For more advanced skiers, the Sun Up, Sun Down, Blue Sky Basin sections of the backside and the Highline and Northwoods lifts of the front side access fantastic terrain with very little crowds.
JohnL
March 13, 2002
Final crowd avoiding tip @ Vail - park in Vail Village as opposed to Lion's Head (gondola). It has faster access to the back bowls and doesn't have the same crowds going up in the AM (don't have to catch the first lift to avoid the crowds) and is less crowded on the final run down in the PM. Nothing kills the buzz of an awesome ski day than a last run down with traffic comparable to the beltway. You can take shuttle buses to Lions Head for HH/dinner if needed.
Kevin Rice
March 13, 2002
Great comments JohnL & JohnS. I'll throw in a few oddball $0.02. Vail does probably stand out for groups that have a mixed set of things they'd like to do besides just ski. And that can be very important!
Having BC & Vail so close is also overall a very positive thing. My take on BC was that its blue runs were "easy blues" and groomed well. Black and up tended to be ungroomed or semi-groomed. I did not try any double-black diamonds but Grouse Mtn was tough and something else called Raptor? dropping into the Rose Bowl was very steep at the bottom and long. My really expert ski pals said they thought the "gladed options" were somewhat limited at BC and so went over to Vail. But I don't think they gave it a fair shot personally. I wish I could've spent more days out there to explore...

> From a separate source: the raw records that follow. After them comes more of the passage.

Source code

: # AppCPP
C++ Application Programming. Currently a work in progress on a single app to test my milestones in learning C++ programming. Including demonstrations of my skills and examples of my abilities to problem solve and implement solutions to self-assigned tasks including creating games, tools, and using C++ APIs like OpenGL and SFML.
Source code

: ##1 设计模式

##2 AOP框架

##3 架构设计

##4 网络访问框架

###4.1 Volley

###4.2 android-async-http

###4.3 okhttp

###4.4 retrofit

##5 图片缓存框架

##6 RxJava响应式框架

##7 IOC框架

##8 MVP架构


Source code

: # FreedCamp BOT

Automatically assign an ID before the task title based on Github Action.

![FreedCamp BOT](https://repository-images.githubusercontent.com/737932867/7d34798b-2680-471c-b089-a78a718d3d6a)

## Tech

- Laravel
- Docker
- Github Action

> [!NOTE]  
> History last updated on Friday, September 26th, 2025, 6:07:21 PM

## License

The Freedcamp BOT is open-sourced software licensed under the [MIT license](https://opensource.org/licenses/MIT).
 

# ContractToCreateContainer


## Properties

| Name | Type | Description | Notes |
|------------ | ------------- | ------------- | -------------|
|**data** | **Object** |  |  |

As for cost, I felt that I spent quite a bit less at Crested Butte for housing and lift (and car!) than at Vail/BC although the flight was about the same. Definitely it is possible to get a round-trip flight to Denver around $275 if you time it right and watch the online deals but $450 might be more realistic. On the other hand, I've flown to Europe for $400-$600 give or take, and this is competive with flying out West. Personally I'd really like to ski in Europe and heard St. Anton is a great place to start. Maybe next year!
JohnL
March 13, 2002
Love it or leave it, everyone has an opinion on Vail. Kevin, thanks for your report on Vail/The Beav.

For the most bang for the buck skiing, it is really hard to beat Utah. Cheap and convenient flights from DC are common. You can say for near nothing in Salt Lake City (Motel Hell - been there, done that) and drive at most 50 minutes (good weather) to several world class resorts. Plus, for 35 dollars US, you can't beat Alta.
Kevin
March 14, 2002
John, I have a aquaintence that lives in SLC. He told me that many of the resorts stay open through April. He has even skied at Snowbird on Memorial Day! I'm considering going sometime in April "just to do it..." But then again when things hit 65, it's hard to really think about skiing. But I certainly appreciate the ideas!